◆ **Try it**
Find the line in the entries below that contains "Welcome to the". Repeat it exactly, and every line after it through the line that contains "- **Robust Back-End".

◆ **Document images with source code**
────────
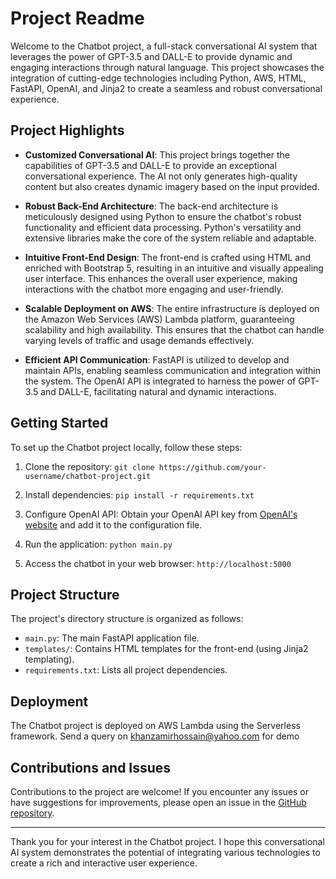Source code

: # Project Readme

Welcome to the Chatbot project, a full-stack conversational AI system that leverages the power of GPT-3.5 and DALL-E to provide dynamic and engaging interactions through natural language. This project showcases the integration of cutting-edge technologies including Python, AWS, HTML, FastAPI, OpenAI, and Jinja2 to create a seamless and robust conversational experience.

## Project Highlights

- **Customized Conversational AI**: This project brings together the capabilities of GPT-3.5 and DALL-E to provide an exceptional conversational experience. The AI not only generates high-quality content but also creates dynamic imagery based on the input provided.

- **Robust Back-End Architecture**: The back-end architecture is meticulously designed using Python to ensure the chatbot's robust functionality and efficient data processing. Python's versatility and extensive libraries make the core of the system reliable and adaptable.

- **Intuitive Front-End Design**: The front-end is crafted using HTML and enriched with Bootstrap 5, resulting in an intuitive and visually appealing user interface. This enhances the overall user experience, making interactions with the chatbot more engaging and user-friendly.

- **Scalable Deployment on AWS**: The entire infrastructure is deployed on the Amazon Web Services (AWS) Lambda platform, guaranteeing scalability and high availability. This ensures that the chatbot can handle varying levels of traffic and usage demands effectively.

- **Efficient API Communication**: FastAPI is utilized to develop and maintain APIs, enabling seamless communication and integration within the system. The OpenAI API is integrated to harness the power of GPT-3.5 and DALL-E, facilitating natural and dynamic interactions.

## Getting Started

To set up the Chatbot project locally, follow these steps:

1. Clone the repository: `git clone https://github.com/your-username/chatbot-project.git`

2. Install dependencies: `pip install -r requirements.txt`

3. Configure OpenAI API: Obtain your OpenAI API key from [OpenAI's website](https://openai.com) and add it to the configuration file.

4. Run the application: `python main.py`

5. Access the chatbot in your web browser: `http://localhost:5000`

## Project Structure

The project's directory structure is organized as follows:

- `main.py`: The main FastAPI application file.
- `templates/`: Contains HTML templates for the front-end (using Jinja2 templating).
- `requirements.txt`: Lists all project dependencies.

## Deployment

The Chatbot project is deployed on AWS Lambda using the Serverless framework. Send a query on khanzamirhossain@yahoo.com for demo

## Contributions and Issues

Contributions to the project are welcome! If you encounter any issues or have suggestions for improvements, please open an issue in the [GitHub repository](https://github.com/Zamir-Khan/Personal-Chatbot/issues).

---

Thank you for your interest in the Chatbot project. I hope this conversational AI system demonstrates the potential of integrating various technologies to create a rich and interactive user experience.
────────
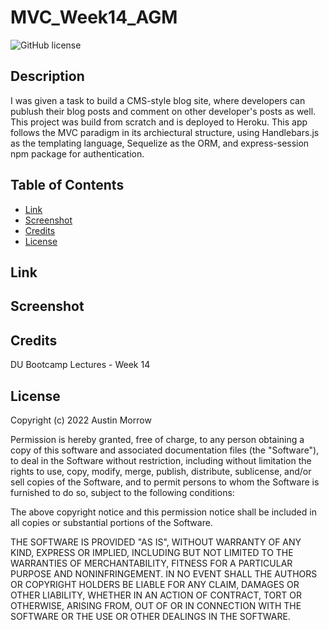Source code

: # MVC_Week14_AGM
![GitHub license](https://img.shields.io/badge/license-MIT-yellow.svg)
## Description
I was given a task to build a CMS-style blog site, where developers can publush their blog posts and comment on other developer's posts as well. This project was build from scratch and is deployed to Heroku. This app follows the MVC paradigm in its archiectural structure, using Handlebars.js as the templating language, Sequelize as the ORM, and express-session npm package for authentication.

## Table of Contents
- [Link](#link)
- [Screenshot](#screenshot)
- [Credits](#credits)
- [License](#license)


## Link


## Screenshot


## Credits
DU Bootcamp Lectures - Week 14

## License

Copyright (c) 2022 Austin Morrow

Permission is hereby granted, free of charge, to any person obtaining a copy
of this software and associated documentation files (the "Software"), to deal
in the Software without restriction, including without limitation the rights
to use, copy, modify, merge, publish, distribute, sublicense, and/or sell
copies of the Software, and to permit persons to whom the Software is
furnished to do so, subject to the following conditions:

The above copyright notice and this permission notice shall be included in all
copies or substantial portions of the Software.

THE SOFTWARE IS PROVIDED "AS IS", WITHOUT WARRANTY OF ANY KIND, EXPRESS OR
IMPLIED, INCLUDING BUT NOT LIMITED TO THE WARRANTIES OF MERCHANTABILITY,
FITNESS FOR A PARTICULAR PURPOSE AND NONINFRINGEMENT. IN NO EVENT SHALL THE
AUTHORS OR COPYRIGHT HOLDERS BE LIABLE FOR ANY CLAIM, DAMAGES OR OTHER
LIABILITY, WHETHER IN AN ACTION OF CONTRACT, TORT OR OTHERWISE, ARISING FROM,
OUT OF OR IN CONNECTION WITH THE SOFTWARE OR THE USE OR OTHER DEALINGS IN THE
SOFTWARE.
────────
◆ **Reply to the exercise**
Welcome to the Chatbot project, a full-stack conversational AI system that leverages the power of GPT-3.5 and DALL-E to provide dynamic and engaging interactions through natural language. This project showcases the integration of cutting-edge technologies including Python, AWS, HTML, FastAPI, OpenAI, and Jinja2 to create a seamless and robust conversational experience.

## Project Highlights

- **Customized Conversational AI**: This project brings together the capabilities of GPT-3.5 and DALL-E to provide an exceptional conversational experience. The AI not only generates high-quality content but also creates dynamic imagery based on the input provided.

- **Robust Back-End Architecture**: The back-end architecture is meticulously designed using Python to ensure the chatbot's robust functionality and efficient data processing. Python's versatility and extensive libraries make the core of the system reliable and adaptable.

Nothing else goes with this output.